- [Exercise objective] Search the entries below for the word "button" and copy each line that has it.

-- Records follows --

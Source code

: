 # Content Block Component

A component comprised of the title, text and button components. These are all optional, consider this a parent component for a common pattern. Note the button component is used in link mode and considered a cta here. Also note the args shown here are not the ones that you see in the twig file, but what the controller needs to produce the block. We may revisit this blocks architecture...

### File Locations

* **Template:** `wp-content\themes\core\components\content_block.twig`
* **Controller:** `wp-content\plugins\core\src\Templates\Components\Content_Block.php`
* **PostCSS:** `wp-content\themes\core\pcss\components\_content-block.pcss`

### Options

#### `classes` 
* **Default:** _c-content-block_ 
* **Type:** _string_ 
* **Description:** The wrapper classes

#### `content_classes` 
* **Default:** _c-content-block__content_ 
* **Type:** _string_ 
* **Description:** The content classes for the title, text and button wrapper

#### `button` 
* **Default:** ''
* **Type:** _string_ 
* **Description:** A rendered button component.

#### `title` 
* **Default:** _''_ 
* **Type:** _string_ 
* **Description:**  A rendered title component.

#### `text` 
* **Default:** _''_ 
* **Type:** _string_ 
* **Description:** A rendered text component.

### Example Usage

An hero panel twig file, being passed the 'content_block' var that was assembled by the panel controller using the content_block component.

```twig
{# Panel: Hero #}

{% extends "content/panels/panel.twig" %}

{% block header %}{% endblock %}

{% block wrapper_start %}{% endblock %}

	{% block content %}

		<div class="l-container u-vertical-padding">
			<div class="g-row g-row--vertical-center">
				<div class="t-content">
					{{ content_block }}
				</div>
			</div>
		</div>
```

-- Records concluded --

- [Solution to this task]
A component comprised of the title, text and button components. These are all optional, consider this a parent component for a common pattern. Note the button component is used in link mode and considered a cta here. Also note the args shown here are not the ones that you see in the twig file, but what the controller needs to produce the block. We may revisit this blocks architecture...
* **Description:** The content classes for the title, text and button wrapper
#### `button` 
* **Description:** A rendered button component.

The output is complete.